What inspired this tirade was an E.P.A. draft proposal showing how it intended to measure the greenhouse gas emissions from corn ethanol and other renewable fuels. The agency said it will not make any final rules until it completes further research, but its preliminary findings were not flattering to corn ethanol.
The E.P.A. was only doing what Congress ordered in the 2007 energy bill, which required a quadrupling of annual ethanol production to 36 billion gallons by 2022. In practical terms, this meant more traditional corn ethanol, until other more advanced forms of ethanol could make their way out of the labs. Scientists believe that various grasses and scrub trees that do not compete with food crops can someday be turned into fuel.
Congress hoped the ethanol mandate would produce a more climate-friendly fuel that could help reduce oil imports. But just to make sure, it stipulated that ethanol from any source be cleaner than conventional gasoline. It handed the job of measuring emissions to the E.P.A., and told it to consider the fuel's entire life cycle.
This included counting the greenhouse gases released when forests or grasslands are plowed under and planted to make up for the crops used to make ethanol. When the E.P.A.'s scientists counted these indirect effects, corn ethanol emitted more greenhouse gases than gasoline over a 30-year period.
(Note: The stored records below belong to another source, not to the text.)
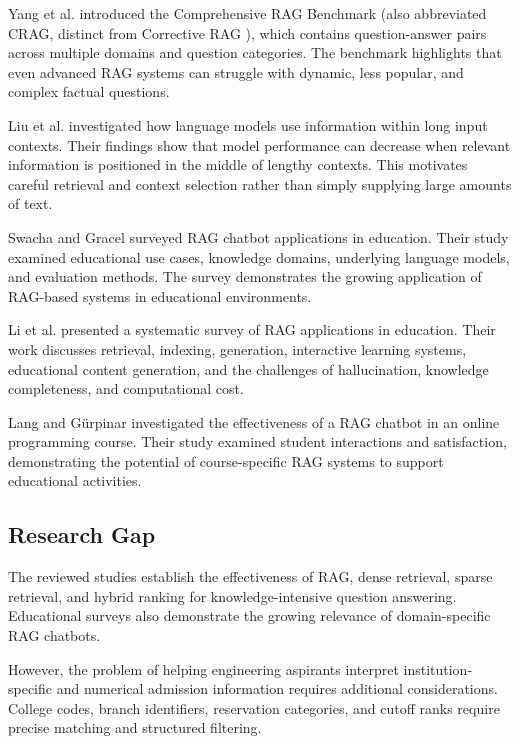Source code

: \documentclass[conference]{IEEEtran}
\begin{document}
Yang et al. \cite{CRAGBenchmark2024} introduced the
Comprehensive RAG Benchmark (also abbreviated CRAG,
distinct from Corrective RAG \cite{CRAG2024}), which
contains question-answer pairs across multiple domains
and question categories. The benchmark highlights that
even advanced RAG systems can struggle with
dynamic, less popular, and complex factual questions.

Liu et al. \cite{LostMiddle2024} investigated how
language models use information within long input
contexts. Their findings show that model performance
can decrease when relevant information is positioned
in the middle of lengthy contexts. This motivates
careful retrieval and context selection rather than
simply supplying large amounts of text.

Swacha and Gracel \cite{EducationSurvey2025} surveyed
RAG chatbot applications in education. Their study
examined educational use cases, knowledge domains,
underlying language models, and evaluation methods.
The survey demonstrates the growing application of
RAG-based systems in educational environments.

Li et al. \cite{EducationalRAG2025} presented a
systematic survey of RAG applications in education.
Their work discusses retrieval, indexing, generation,
interactive learning systems, educational content
generation, and the challenges of hallucination,
knowledge completeness, and computational cost.

Lang and Gürpinar \cite{LearningSupport2025}
investigated the effectiveness of a RAG chatbot
in an online programming course. Their study
examined student interactions and satisfaction,
demonstrating the potential of course-specific
RAG systems to support educational activities.

\subsection{Research Gap}

The reviewed studies establish the effectiveness
of RAG, dense retrieval, sparse retrieval, and
hybrid ranking for knowledge-intensive question
answering. Educational surveys also demonstrate
the growing relevance of domain-specific RAG
chatbots.

However, the problem of helping engineering
aspirants interpret institution-specific and
numerical admission information requires additional
considerations. College codes, branch identifiers,
reservation categories, and cutoff ranks require
precise matching and structured filtering.
\end{document}
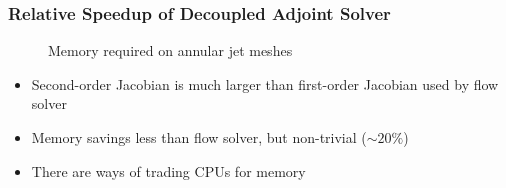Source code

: \documentclass{beamer}
\begin{document}
\begin{frame}
  \frametitle{Relative Speedup of Decoupled Adjoint Solver}
  \vspace{-0.1cm}
  \begin{figure}[h]
    \centering
    \caption{Memory required on annular jet meshes}
  \end{figure}
  \vspace{-0.2cm}
  \begin{itemize}
    \item Second-order Jacobian is much larger than first-order Jacobian used by
      flow solver
    \item Memory savings less than flow solver, but non-trivial ($\sim 20\%$)
    \item There are ways of trading CPUs for memory
  \end{itemize}
\end{frame}
\end{document}
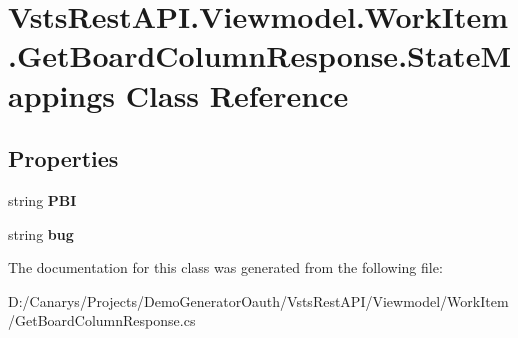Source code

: \hypertarget{class_vsts_rest_a_p_i_1_1_viewmodel_1_1_work_item_1_1_get_board_column_response_1_1_state_mappings}{}\section{Vsts\+Rest\+A\+P\+I.\+Viewmodel.\+Work\+Item.\+Get\+Board\+Column\+Response.\+State\+Mappings Class Reference}
\label{class_vsts_rest_a_p_i_1_1_viewmodel_1_1_work_item_1_1_get_board_column_response_1_1_state_mappings}
\subsection*{Properties}
\begin{DoxyCompactItemize}
\item 
\mbox{\label{class_vsts_rest_a_p_i_1_1_viewmodel_1_1_work_item_1_1_get_board_column_response_1_1_state_mappings_ad63a3440ac5c2962722f72f0cb150aed}} 
string {\bfseries P\+BI}
\item 
\mbox{\label{class_vsts_rest_a_p_i_1_1_viewmodel_1_1_work_item_1_1_get_board_column_response_1_1_state_mappings_ab96c2cc0d1407b8063b9c75c23d2e64a}} 
string {\bfseries bug}
\end{DoxyCompactItemize}


The documentation for this class was generated from the following file\+:\begin{DoxyCompactItemize}
\item 
D\+:/\+Canarys/\+Projects/\+Demo\+Generator\+Oauth/\+Vsts\+Rest\+A\+P\+I/\+Viewmodel/\+Work\+Item/Get\+Board\+Column\+Response.\+cs\end{DoxyCompactItemize}

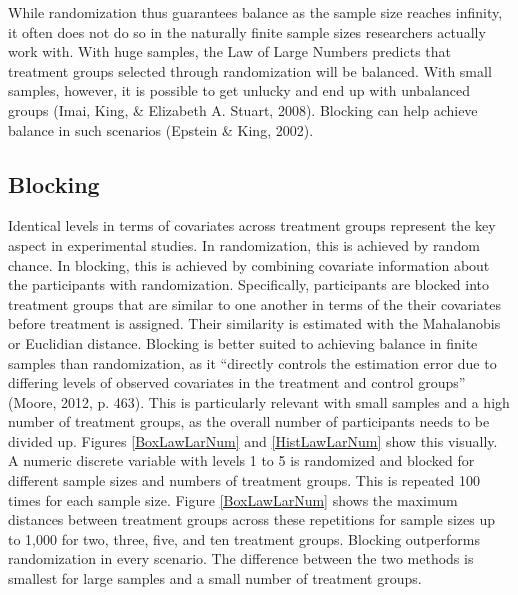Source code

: \documentclass[12pt,econ]{sources/authesis}
\begin{document}
While randomization thus guarantees balance as the sample size reaches infinity, it often does not do so in the naturally finite sample sizes researchers actually work with. With huge samples, the Law of Large Numbers predicts that treatment groups selected through randomization will be balanced. With small samples, however, it is possible to get unlucky and end up with unbalanced groups (Imai, King, \& Elizabeth A. Stuart, 2008). Blocking can help achieve balance in such scenarios (Epstein \& King, 2002).

\hypertarget{ordblock-theory-blocking}{%
\subsection{Blocking}\label{ordblock-theory-blocking}}

Identical levels in terms of covariates across treatment groups represent the key aspect in experimental studies. In randomization, this is achieved by random chance. In blocking, this is achieved by combining covariate information about the participants with randomization. Specifically, participants are blocked into treatment groups that are similar to one another in terms of the their covariates before treatment is assigned. Their similarity is estimated with the Mahalanobis or Euclidian distance. Blocking is better suited to achieving balance in finite samples than randomization, as it ``directly controls the estimation error due to differing levels of observed covariates in the treatment and control groups'' (Moore, 2012, p. 463). This is particularly relevant with small samples and a high number of treatment groups, as the overall number of participants needs to be divided up. Figures \ref{BoxLawLarNum} and \ref{HistLawLarNum} show this visually. A numeric discrete variable with levels 1 to 5 is randomized and blocked for different sample sizes and numbers of treatment groups. This is repeated 100 times for each sample size. Figure \ref{BoxLawLarNum} shows the maximum distances between treatment groups across these repetitions for sample sizes up to 1,000 for two, three, five, and ten treatment groups. Blocking outperforms randomization in every scenario. The difference between the two methods is smallest for large samples and a small number of treatment groups.
\end{document}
The E.P.A. says its analysis needs refinement, and in any case the 2007 bill grandfathers in existing corn ethanol plants or those under construction. That means there will not be any reduction in corn ethanol production; indeed, there could be more. Mr. Peterson and his farm bill colleagues are still steamed, because any adverse finding diminishes corn ethanol's appeal.
Lisa Jackson, the E.P.A. administrator, can expect heavy pressure in the months ahead. The ethanol industry and its Congressional champions will argue that the science is unclear, that indirect effects cannot be measured accurately, and so on.
Ms. Jackson should stand her ground. Biofuels have an important role to play, and some will eventually be produced without pushing up food prices or increasing emissions. It is the E.P.A.'s duty to give the most unbiased accounting it can of their strengths and defects.